◆ REQUIRED ACTION
For the entries below, repeat exactly each line starting with the one that contains "to your problem." and going on through the one that contains "spacing and naming.", and no others.

━━━ SOURCE MATERIAL ━━━

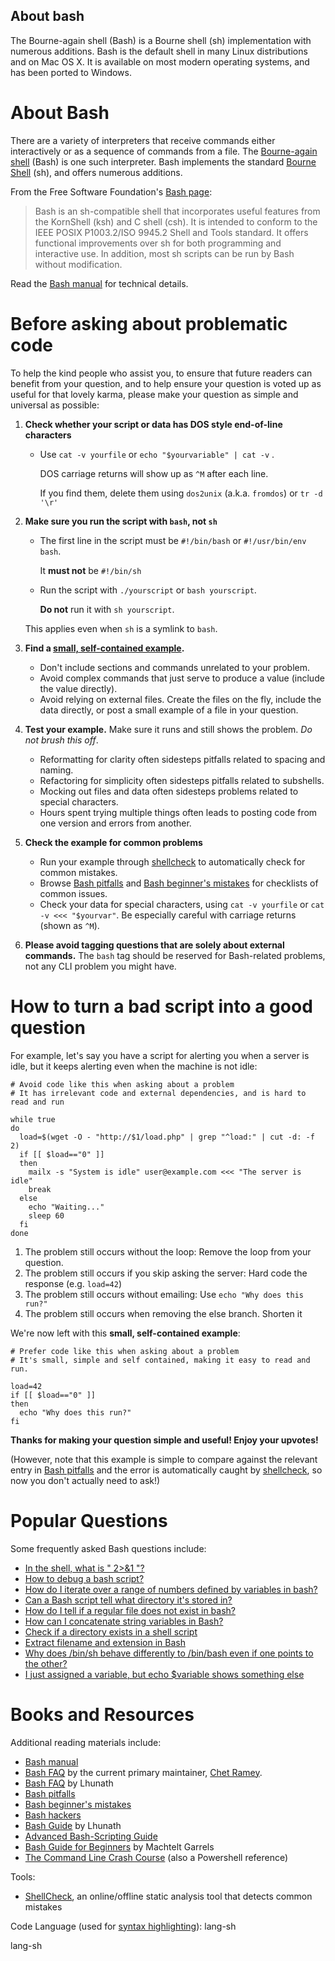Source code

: ## About bash

The Bourne-again shell (Bash) is a Bourne shell (sh) implementation with numerous additions. Bash is the default shell in many Linux distributions and on Mac OS X. It is available on most modern operating systems, and has been ported to Windows.

# About Bash

There are a variety of interpreters that receive commands either interactively or as a sequence of commands from a file. The [Bourne-again shell](http://en.wikipedia.org/wiki/Bash_%28Unix_shell%29) (Bash) is one such interpreter. Bash implements the standard [Bourne Shell](http://en.wikipedia.org/wiki/Bourne_shell) (sh), and offers numerous additions.

From the Free Software Foundation's [Bash page](http://www.gnu.org/software/bash/):

> Bash is an sh-compatible shell that incorporates useful features from the KornShell (ksh) and C shell (csh). It is intended to conform to the IEEE POSIX P1003.2/ISO 9945.2 Shell and Tools standard. It offers functional improvements over sh for both programming and interactive use. In addition, most sh scripts can be run by Bash without modification.

Read the [Bash manual](http://www.gnu.org/software/bash/manual/) for technical details.

# Before asking about problematic code

To help the kind people who assist you, to ensure that future readers can benefit from your question, and to help ensure your question is voted up as useful for that lovely karma, please make your question as simple and universal as possible:

1.  **Check whether your script or data has DOS style end-of-line characters**

    *   Use `cat -v yourfile` or `echo "$yourvariable" | cat -v` .

        DOS carriage returns will show up as `^M` after each line.

        If you find them, delete them using `dos2unix` (a.k.a. `fromdos`) or `tr -d '\r'`

2.  **Make sure you run the script with `bash`, not `sh`**

    *   The first line in the script must be `#!/bin/bash` or `#!/usr/bin/env bash`.

        It **must not** be `#!/bin/sh`

    *   Run the script with `./yourscript` or `bash yourscript`.

        **Do not** run it with `sh yourscript`.

    This applies even when `sh` is a symlink to `bash`.

3.  **Find a [small, self-contained example](http://www.sscce.org/).**

    *   Don't include sections and commands unrelated to your problem.
    *   Avoid complex commands that just serve to produce a value (include the value directly).
    *   Avoid relying on external files. Create the files on the fly, include the data directly, or post a small example of a file in your question.
4.  **Test your example.** Make sure it runs and still shows the problem. _Do not brush this off_.

    *   Reformatting for clarity often sidesteps pitfalls related to spacing and naming.
    *   Refactoring for simplicity often sidesteps pitfalls related to subshells.
    *   Mocking out files and data often sidesteps problems related to special characters.
    *   Hours spent trying multiple things often leads to posting code from one version and errors from another.
5.  **Check the example for common problems**

    *   Run your example through [shellcheck](http://www.shellcheck.net) to automatically check for common mistakes.
    *   Browse [Bash pitfalls](http://mywiki.wooledge.org/BashPitfalls) and [Bash beginner's mistakes](http://wiki.bash-hackers.org/scripting/newbie_traps) for checklists of common issues.
    *   Check your data for special characters, using `cat -v yourfile` or `cat -v <<< "$yourvar"`. Be especially careful with carriage returns (shown as `^M`).
6.  **Please avoid tagging questions that are solely about external commands.** The `bash` tag should be reserved for Bash-related problems, not any CLI problem you might have.

# How to turn a bad script into a good question

For example, let's say you have a script for alerting you when a server is idle, but it keeps alerting even when the machine is not idle:

    # Avoid code like this when asking about a problem
    # It has irrelevant code and external dependencies, and is hard to read and run

    while true
    do
      load=$(wget -O - "http://$1/load.php" | grep "^load:" | cut -d: -f 2)
      if [[ $load=="0" ]]
      then 
        mailx -s "System is idle" user@example.com <<< "The server is idle"
        break
      else
        echo "Waiting..."
        sleep 60
      fi
    done

1.  The problem still occurs without the loop: Remove the loop from your question.
2.  The problem still occurs if you skip asking the server: Hard code the response (e.g. `load=42`)
3.  The problem still occurs without emailing: Use `echo "Why does this run?"`
4.  The problem still occurs when removing the else branch. Shorten it

We're now left with this **small, self-contained example**:

    # Prefer code like this when asking about a problem
    # It's small, simple and self contained, making it easy to read and run.

    load=42
    if [[ $load=="0" ]]
    then
      echo "Why does this run?"
    fi

**Thanks for making your question simple and useful! Enjoy your upvotes!**

(However, note that this example is simple to compare against the relevant entry in [Bash pitfalls](http://mywiki.wooledge.org/BashPitfalls#pf10) and the error is automatically caught by [shellcheck](http://www.shellcheck.net), so now you don't actually need to ask!)

# Popular Questions

Some frequently asked Bash questions include:

*   [In the shell, what is " 2>&1 "?](http://stackoverflow.com/questions/818255/in-the-bash-shell-what-is-21)
*   [How to debug a bash script?](http://stackoverflow.com/questions/951336/how-to-debug-a-bash-script)
*   [How do I iterate over a range of numbers defined by variables in bash?](http://stackoverflow.com/questions/169511/how-do-i-iterate-over-a-range-of-numbers-defined-by-variables-in-bash)
*   [Can a Bash script tell what directory it's stored in?](http://stackoverflow.com/questions/59895/can-a-bash-script-tell-what-directory-its-stored-in)
*   [How do I tell if a regular file does not exist in bash?](http://stackoverflow.com/questions/638975/how-do-i-tell-if-a-file-does-not-exist-in-bash)
*   [How can I concatenate string variables in Bash?](http://stackoverflow.com/questions/4181703/how-can-i-concatenate-string-variables-in-bash)
*   [Check if a directory exists in a shell script](http://stackoverflow.com/questions/59838/how-to-check-if-a-directory-exists-in-a-bash-shell-script)
*   [Extract filename and extension in Bash](http://stackoverflow.com/questions/965053/extract-filename-and-extension-in-bash)
*   [Why does /bin/sh behave differently to /bin/bash even if one points to the other?](http://stackoverflow.com/questions/26717870/why-does-bin-sh-behave-differently-to-bin-bash-even-if-one-points-to-the-other)
*   [I just assigned a variable, but echo $variable shows something else](http://stackoverflow.com/questions/29378566/i-just-assigned-a-variable-but-echo-variable-shows-something-else)

# Books and Resources

Additional reading materials include:

*   [Bash manual](http://www.gnu.org/software/bash/manual/)
*   [Bash FAQ](http://tiswww.case.edu/php/chet/bash/FAQ) by the current primary maintainer, [Chet Ramey](http://tiswww.case.edu/php/chet/).
*   [Bash FAQ](http://mywiki.wooledge.org/BashFAQ) by Lhunath
*   [Bash pitfalls](http://mywiki.wooledge.org/BashPitfalls)
*   [Bash beginner's mistakes](http://wiki.bash-hackers.org/scripting/newbie_traps)
*   [Bash hackers](http://wiki.bash-hackers.org/doku.php)
*   [Bash Guide](http://mywiki.wooledge.org/BashGuide) by Lhunath
*   [Advanced Bash-Scripting Guide](http://tldp.org/LDP/abs/html/)
*   [Bash Guide for Beginners](http://www.tldp.org/LDP/Bash-Beginners-Guide/html/) by Machtelt Garrels
*   [The Command Line Crash Course](http://learncodethehardway.org/cli/book/) (also a Powershell reference)

Tools:

*   [ShellCheck](http://www.shellcheck.net), an online/offline static analysis tool that detects common mistakes

Code Language (used for [syntax highlighting](http://google-code-prettify.googlecode.com/svn/trunk/README.html)): lang-sh

  lang-sh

━━━

◆ ANSWER TO THIS PROBLEM
    *   Don't include sections and commands unrelated to your problem.
    *   Avoid complex commands that just serve to produce a value (include the value directly).
    *   Avoid relying on external files. Create the files on the fly, include the data directly, or post a small example of a file in your question.
4.  **Test your example.** Make sure it runs and still shows the problem. _Do not brush this off_.

    *   Reformatting for clarity often sidesteps pitfalls related to spacing and naming.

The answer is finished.